PHYSICAL SCARS THAT TURNED TO EMOTIONAL SCARS



Photo credit: Faith Mwend

Souvenir that is given to people who have survived tragic or dramatic events changes their perception of life in different ways. My scars tell a story, they are a remainder of when life tried to break me but failed. They are markings of where the structure of my character was welded, from physical scars to emotional scars.

I was born in a humble family in a remote village in Kenya. I grew up a happy girl, joined school and life was so nice until I remember one time when I was in class 3, during breaktime as we were playing around, my friends noticed that the back my legs looked totally different. One of my legs was extremely black from behind compared to the other leg. I remember they laughed at me and reported to our class teacher that I didn’t take shower. The worst part was that, the teacher didn’t bother to look at my leg and all she did was to send me back home to take a bath. I was so embarrassed and ashamed; I just remember the day as if its yesterday.

When I went back home and narrated what had happened in school, my mother narrated a story to me on how I got in to a boiling milk when I was 1 year old, it might be funny when I mention milk but those days Africans measured wealth in terms of the number of cows and goats one owned, so we owned a number of cows and the milk was always available in large quantities. I had been living with black scars on my back of my body and one of my leg. That’s when it downed on me the reason why my mother insisted on me wearing long socks even when the whether was extremely hot and insisted that I shouldn’t remove them.

As days went by, I started withdrawing from my friends, shut myself away and focused on negativity from my friends. My performance went down and I started to hate school. In class four my mother transferred me to a different school and this time it was a boarding school. Rural boarding schools in Kenya are not so advanced so the students share washrooms. I remember the first day when I went to shower with the fellow students in the afternoon, they were all shocked! And they were all shouting, “look at her back”. I was so embarrassed and afraid to an extent that I didn’t take shower for a week and I hated school more. I was so depressed because all the students would come to ask me when am I going to take shower because they all wanted to see my scars at the back and witness what their friends said about me. After some days I started taking shower either after night preps when everyone was running to sleep or very early in the morning when everyone was asleep.

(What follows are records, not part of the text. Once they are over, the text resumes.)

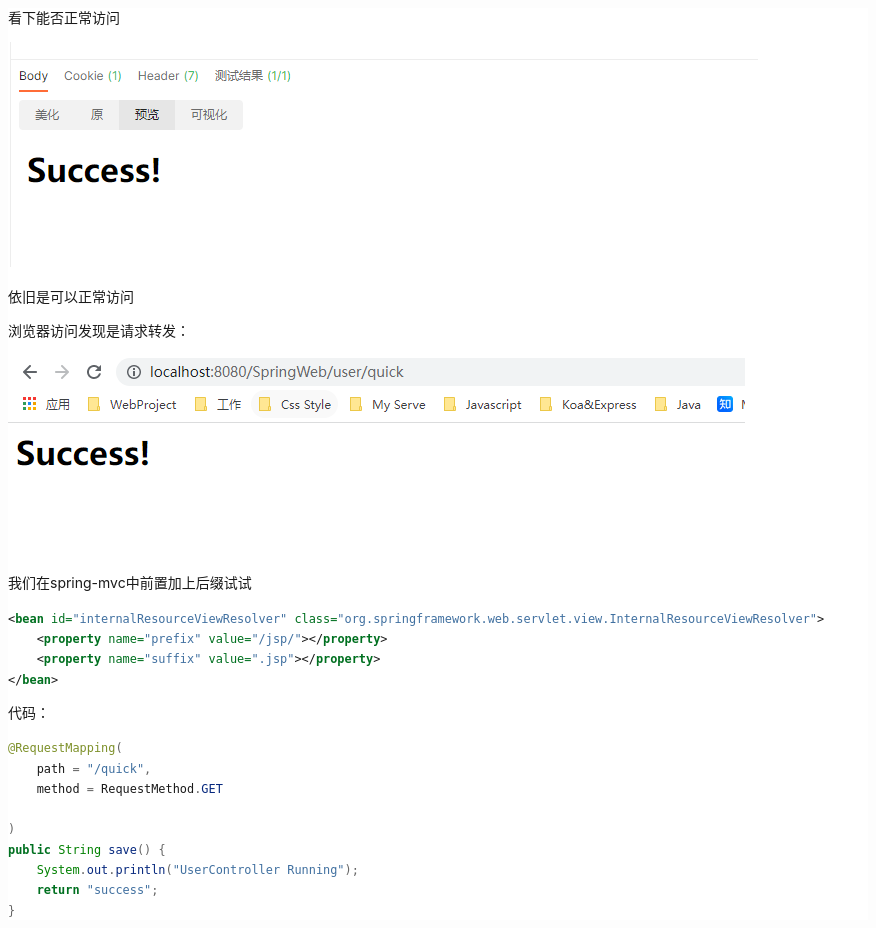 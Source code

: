 看下能否正常访问

![image-20211211182913639](/images/Java/SpringFrameWork/05-SpringMVC/image-20211211182913639.png)

依旧是可以正常访问

浏览器访问发现是请求转发：

![image-20211211184109766](/images/Java/SpringFrameWork/05-SpringMVC/image-20211211184109766.png)

我们在spring-mvc中前置加上后缀试试

```xml
<bean id="internalResourceViewResolver" class="org.springframework.web.servlet.view.InternalResourceViewResolver">
    <property name="prefix" value="/jsp/"></property>
    <property name="suffix" value=".jsp"></property>
</bean>
```

代码：

```java
@RequestMapping(
    path = "/quick",
    method = RequestMethod.GET

)
public String save() {
    System.out.println("UserController Running");
    return "success";
}
```

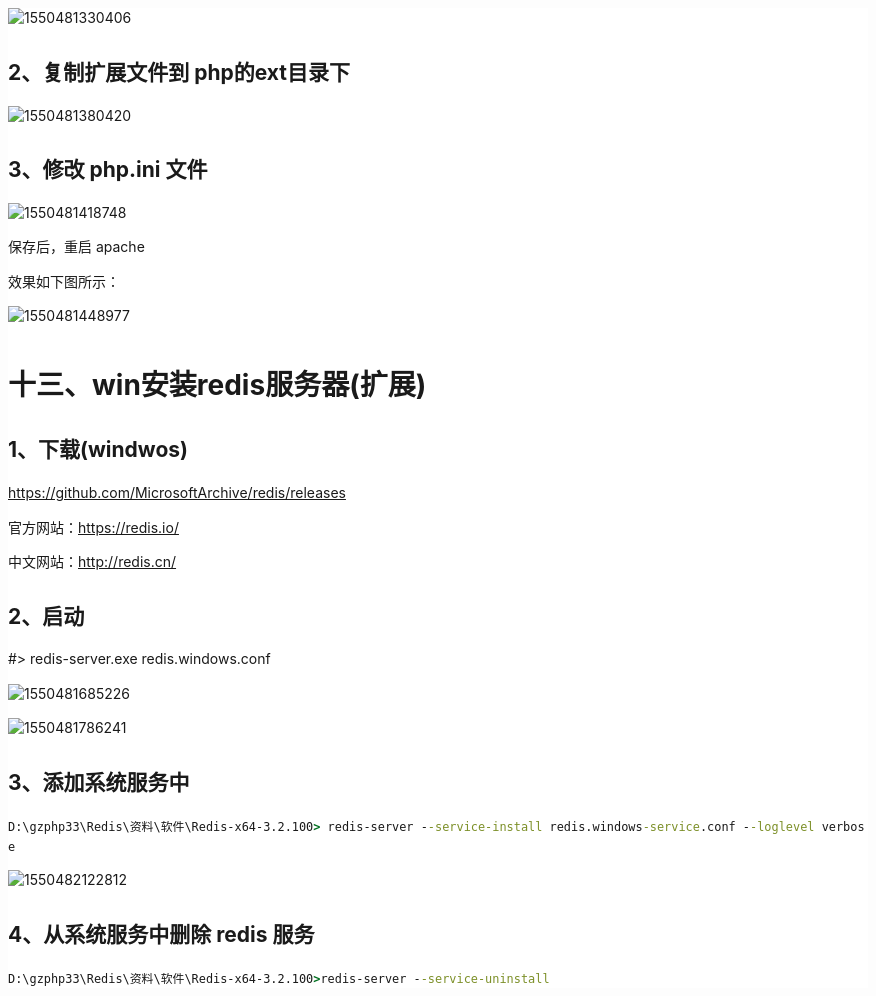 ![1550481330406](1550481330406.png)

## 2、复制扩展文件到 php的ext目录下

![1550481380420](1550481380420.png)

## 3、修改 php.ini 文件

![1550481418748](1550481418748.png)

保存后，重启 apache

效果如下图所示：

![1550481448977](1550481448977.png)

# 十三、win安装redis服务器(扩展)

## 1、下载(windwos)

https://github.com/MicrosoftArchive/redis/releases

官方网站：https://redis.io/

中文网站：http://redis.cn/

## 2、启动

#> redis-server.exe redis.windows.conf

![1550481685226](1550481685226.png)

![1550481786241](1550481786241.png)

## 3、添加系统服务中

```cmd
D:\gzphp33\Redis\资料\软件\Redis-x64-3.2.100> redis-server --service-install redis.windows-service.conf --loglevel verbose
```

![1550482122812](1550482122812.png)

## 4、从系统服务中删除 redis 服务

```cmd
D:\gzphp33\Redis\资料\软件\Redis-x64-3.2.100>redis-server --service-uninstall
```
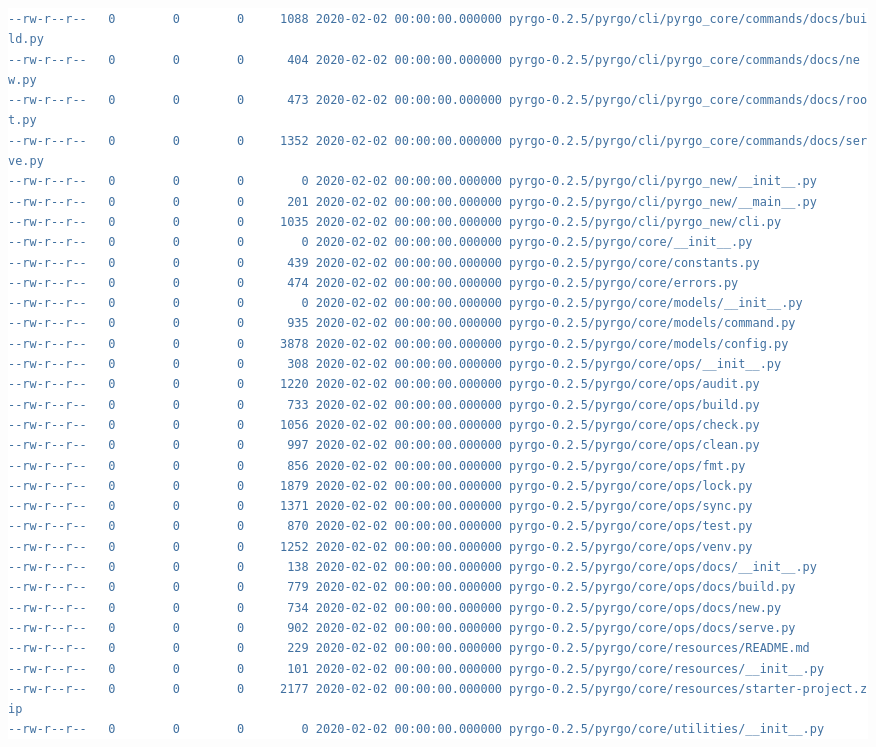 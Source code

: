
 ```diff
--rw-r--r--   0        0        0     1088 2020-02-02 00:00:00.000000 pyrgo-0.2.5/pyrgo/cli/pyrgo_core/commands/docs/build.py
--rw-r--r--   0        0        0      404 2020-02-02 00:00:00.000000 pyrgo-0.2.5/pyrgo/cli/pyrgo_core/commands/docs/new.py
--rw-r--r--   0        0        0      473 2020-02-02 00:00:00.000000 pyrgo-0.2.5/pyrgo/cli/pyrgo_core/commands/docs/root.py
--rw-r--r--   0        0        0     1352 2020-02-02 00:00:00.000000 pyrgo-0.2.5/pyrgo/cli/pyrgo_core/commands/docs/serve.py
--rw-r--r--   0        0        0        0 2020-02-02 00:00:00.000000 pyrgo-0.2.5/pyrgo/cli/pyrgo_new/__init__.py
--rw-r--r--   0        0        0      201 2020-02-02 00:00:00.000000 pyrgo-0.2.5/pyrgo/cli/pyrgo_new/__main__.py
--rw-r--r--   0        0        0     1035 2020-02-02 00:00:00.000000 pyrgo-0.2.5/pyrgo/cli/pyrgo_new/cli.py
--rw-r--r--   0        0        0        0 2020-02-02 00:00:00.000000 pyrgo-0.2.5/pyrgo/core/__init__.py
--rw-r--r--   0        0        0      439 2020-02-02 00:00:00.000000 pyrgo-0.2.5/pyrgo/core/constants.py
--rw-r--r--   0        0        0      474 2020-02-02 00:00:00.000000 pyrgo-0.2.5/pyrgo/core/errors.py
--rw-r--r--   0        0        0        0 2020-02-02 00:00:00.000000 pyrgo-0.2.5/pyrgo/core/models/__init__.py
--rw-r--r--   0        0        0      935 2020-02-02 00:00:00.000000 pyrgo-0.2.5/pyrgo/core/models/command.py
--rw-r--r--   0        0        0     3878 2020-02-02 00:00:00.000000 pyrgo-0.2.5/pyrgo/core/models/config.py
--rw-r--r--   0        0        0      308 2020-02-02 00:00:00.000000 pyrgo-0.2.5/pyrgo/core/ops/__init__.py
--rw-r--r--   0        0        0     1220 2020-02-02 00:00:00.000000 pyrgo-0.2.5/pyrgo/core/ops/audit.py
--rw-r--r--   0        0        0      733 2020-02-02 00:00:00.000000 pyrgo-0.2.5/pyrgo/core/ops/build.py
--rw-r--r--   0        0        0     1056 2020-02-02 00:00:00.000000 pyrgo-0.2.5/pyrgo/core/ops/check.py
--rw-r--r--   0        0        0      997 2020-02-02 00:00:00.000000 pyrgo-0.2.5/pyrgo/core/ops/clean.py
--rw-r--r--   0        0        0      856 2020-02-02 00:00:00.000000 pyrgo-0.2.5/pyrgo/core/ops/fmt.py
--rw-r--r--   0        0        0     1879 2020-02-02 00:00:00.000000 pyrgo-0.2.5/pyrgo/core/ops/lock.py
--rw-r--r--   0        0        0     1371 2020-02-02 00:00:00.000000 pyrgo-0.2.5/pyrgo/core/ops/sync.py
--rw-r--r--   0        0        0      870 2020-02-02 00:00:00.000000 pyrgo-0.2.5/pyrgo/core/ops/test.py
--rw-r--r--   0        0        0     1252 2020-02-02 00:00:00.000000 pyrgo-0.2.5/pyrgo/core/ops/venv.py
--rw-r--r--   0        0        0      138 2020-02-02 00:00:00.000000 pyrgo-0.2.5/pyrgo/core/ops/docs/__init__.py
--rw-r--r--   0        0        0      779 2020-02-02 00:00:00.000000 pyrgo-0.2.5/pyrgo/core/ops/docs/build.py
--rw-r--r--   0        0        0      734 2020-02-02 00:00:00.000000 pyrgo-0.2.5/pyrgo/core/ops/docs/new.py
--rw-r--r--   0        0        0      902 2020-02-02 00:00:00.000000 pyrgo-0.2.5/pyrgo/core/ops/docs/serve.py
--rw-r--r--   0        0        0      229 2020-02-02 00:00:00.000000 pyrgo-0.2.5/pyrgo/core/resources/README.md
--rw-r--r--   0        0        0      101 2020-02-02 00:00:00.000000 pyrgo-0.2.5/pyrgo/core/resources/__init__.py
--rw-r--r--   0        0        0     2177 2020-02-02 00:00:00.000000 pyrgo-0.2.5/pyrgo/core/resources/starter-project.zip
--rw-r--r--   0        0        0        0 2020-02-02 00:00:00.000000 pyrgo-0.2.5/pyrgo/core/utilities/__init__.py
```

I had nobody to talk to I could even try and make my parents understand my situation but all was in vain. My class teacher tried to talk to me, because she could see that something was not alright with me, but she ended up concluding that I was an introvert because I could barely talk even in class. I was grounded to denial. I lived in fantasy and world of self-denial in my primary school life.

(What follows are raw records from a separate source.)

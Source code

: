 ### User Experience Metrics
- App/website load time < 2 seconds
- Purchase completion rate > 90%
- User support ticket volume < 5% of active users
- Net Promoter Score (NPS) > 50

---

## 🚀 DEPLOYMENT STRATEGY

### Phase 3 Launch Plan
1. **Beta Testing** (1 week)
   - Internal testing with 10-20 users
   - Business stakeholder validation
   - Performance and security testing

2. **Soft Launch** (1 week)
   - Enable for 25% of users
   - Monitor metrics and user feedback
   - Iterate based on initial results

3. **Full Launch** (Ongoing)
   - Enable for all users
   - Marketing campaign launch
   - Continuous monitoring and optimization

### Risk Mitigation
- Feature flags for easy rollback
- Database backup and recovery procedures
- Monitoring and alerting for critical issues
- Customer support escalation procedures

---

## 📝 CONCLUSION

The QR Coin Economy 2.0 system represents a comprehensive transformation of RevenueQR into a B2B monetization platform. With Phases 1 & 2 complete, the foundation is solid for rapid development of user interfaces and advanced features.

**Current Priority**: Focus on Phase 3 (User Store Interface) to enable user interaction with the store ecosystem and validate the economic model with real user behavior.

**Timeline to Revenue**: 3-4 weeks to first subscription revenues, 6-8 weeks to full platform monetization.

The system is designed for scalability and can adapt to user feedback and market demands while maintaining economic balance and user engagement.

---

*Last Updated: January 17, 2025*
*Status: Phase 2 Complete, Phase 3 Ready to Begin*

I had it in mind that in high school things would be different because at least highschoolers are somehow mature but things were really different. I joined a girl’s school but when they noticed on the scars on my back, they began spreading rumors that I tried to bleach my body and the chemicals that I used backfired on me, and I therefore lived with a health condition. At first, I tried to make them understand that those were just scars and anyone can have them but they said I was defending myself.

Sometimes I could sit down and think of a happy life if I could not be in that situation I was in. But when I used to remember that, that was something I was going to live with, I was so heart broken and all I could do was to withdrew from people, shut myself away, raged and lived with negative energy all through my childhood. I remember in form 3 we were learning how to describe characters in literature and the teacher asked a certain girl to describe me as an example and she confidently said, “she’s a beautiful girl with scary scars on her back making her look like a hyena.” I broke down in tears and hated myself more.

I lived feeling devalued by society, in school and lived with trauma. I developed feelings of shame, I was depressed for a long time, strain in social interactions, low self-esteem, embarrassed. As time went by I had to cope up so I decided to always put on a trouser. Until to date Its funny that I only wear trousers and long t-shirts that cover my back. I also don’t like participating in activities where my scars will show and make people ask discomforting questions. My physical scars led to my emotional scars.

I can confidently say that living with scar marks on my back has taught me a lot. It has changed my perception in life in different ways, for example; it has taught me knowledge of anxiety and fear that no book can give me. I am familiar with depression, being neglected because I have been there and I have lived with them, and if someone comes to me having lived with trauma, I am able to extent them through empathy because have been there and I can tell them genuinely that you can find it in yourself and you can go deep in your courage and face life again. Visible and invisibles scars (something that happened and hurts you) are a lingering reminder of what we’ve been through, and what we’ve become as a result. Life is filled with tragedies- the question is- do you get back up and get out or do you care?